Task directions - If a picture appears among the records, leave it out and set down everything else exactly as it stands.

Data extracts -
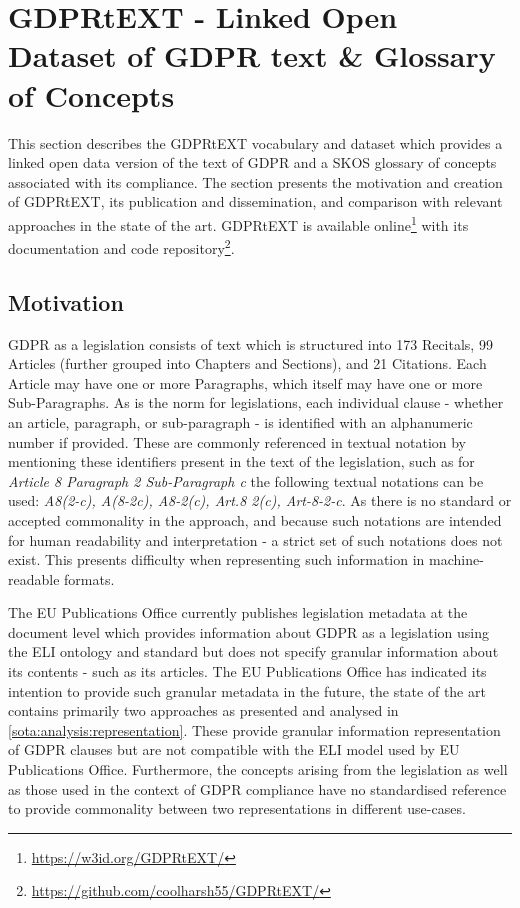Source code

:\section{GDPRtEXT - Linked Open Dataset of GDPR text \& Glossary of Concepts}\label{sec:voc:GDPRtEXT}

This section describes the GDPRtEXT vocabulary and dataset which provides a linked open data version of the text of GDPR and a SKOS glossary of concepts associated with its compliance. The section presents the motivation and creation of GDPRtEXT, its publication and dissemination, and comparison with relevant approaches in the state of the art. GDPRtEXT is available online\footnote{\url{https://w3id.org/GDPRtEXT/}} with its documentation and code repository\footnote{\url{https://github.com/coolharsh55/GDPRtEXT/}}.

\subsection{Motivation}
GDPR as a legislation consists of text which is structured into 173 Recitals, 99 Articles (further grouped into Chapters and Sections), and 21 Citations. Each Article may have one or more Paragraphs, which itself may have one or more Sub-Paragraphs. As is the norm for legislations, each individual clause - whether an article, paragraph, or sub-paragraph - is identified with an alphanumeric number if provided. These are commonly referenced in textual notation by mentioning these identifiers present in the text of the legislation, such as for \textit{Article 8 Paragraph 2 Sub-Paragraph c} the following textual notations can be used: \textit{A8(2-c), A(8-2c), A8-2(c), Art.8 2(c), Art-8-2-c}. As there is no standard or accepted commonality in the approach, and because such notations are intended for human readability and interpretation - a strict set of such notations does not exist. This presents difficulty when representing such information in machine-readable formats.

The EU Publications Office currently publishes legislation metadata at the document level which provides information about GDPR as a legislation using the ELI ontology and standard \cite{thomas_european_2019} but does not specify granular information about its contents - such as its articles. The EU Publications Office has indicated its intention to provide such granular metadata in the future, the state of the art contains primarily two approaches as presented and analysed in \autoref{sota:analysis:representation}. These provide granular information representation of GDPR clauses but are not compatible with the ELI model used by EU Publications Office. Furthermore, the concepts arising from the legislation as well as those used in the context of GDPR compliance have no standardised reference to provide commonality between two representations in different use-cases.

Response area -
Source code

:\section{GDPRtEXT - Linked Open Dataset of GDPR text \& Glossary of Concepts}\label{sec:voc:GDPRtEXT}

This section describes the GDPRtEXT vocabulary and dataset which provides a linked open data version of the text of GDPR and a SKOS glossary of concepts associated with its compliance. The section presents the motivation and creation of GDPRtEXT, its publication and dissemination, and comparison with relevant approaches in the state of the art. GDPRtEXT is available online\footnote{\url{https://w3id.org/GDPRtEXT/}} with its documentation and code repository\footnote{\url{https://github.com/coolharsh55/GDPRtEXT/}}.

\subsection{Motivation}
GDPR as a legislation consists of text which is structured into 173 Recitals, 99 Articles (further grouped into Chapters and Sections), and 21 Citations. Each Article may have one or more Paragraphs, which itself may have one or more Sub-Paragraphs. As is the norm for legislations, each individual clause - whether an article, paragraph, or sub-paragraph - is identified with an alphanumeric number if provided. These are commonly referenced in textual notation by mentioning these identifiers present in the text of the legislation, such as for \textit{Article 8 Paragraph 2 Sub-Paragraph c} the following textual notations can be used: \textit{A8(2-c), A(8-2c), A8-2(c), Art.8 2(c), Art-8-2-c}. As there is no standard or accepted commonality in the approach, and because such notations are intended for human readability and interpretation - a strict set of such notations does not exist. This presents difficulty when representing such information in machine-readable formats.

The EU Publications Office currently publishes legislation metadata at the document level which provides information about GDPR as a legislation using the ELI ontology and standard \cite{thomas_european_2019} but does not specify granular information about its contents - such as its articles. The EU Publications Office has indicated its intention to provide such granular metadata in the future, the state of the art contains primarily two approaches as presented and analysed in \autoref{sota:analysis:representation}. These provide granular information representation of GDPR clauses but are not compatible with the ELI model used by EU Publications Office. Furthermore, the concepts arising from the legislation as well as those used in the context of GDPR compliance have no standardised reference to provide commonality between two representations in different use-cases.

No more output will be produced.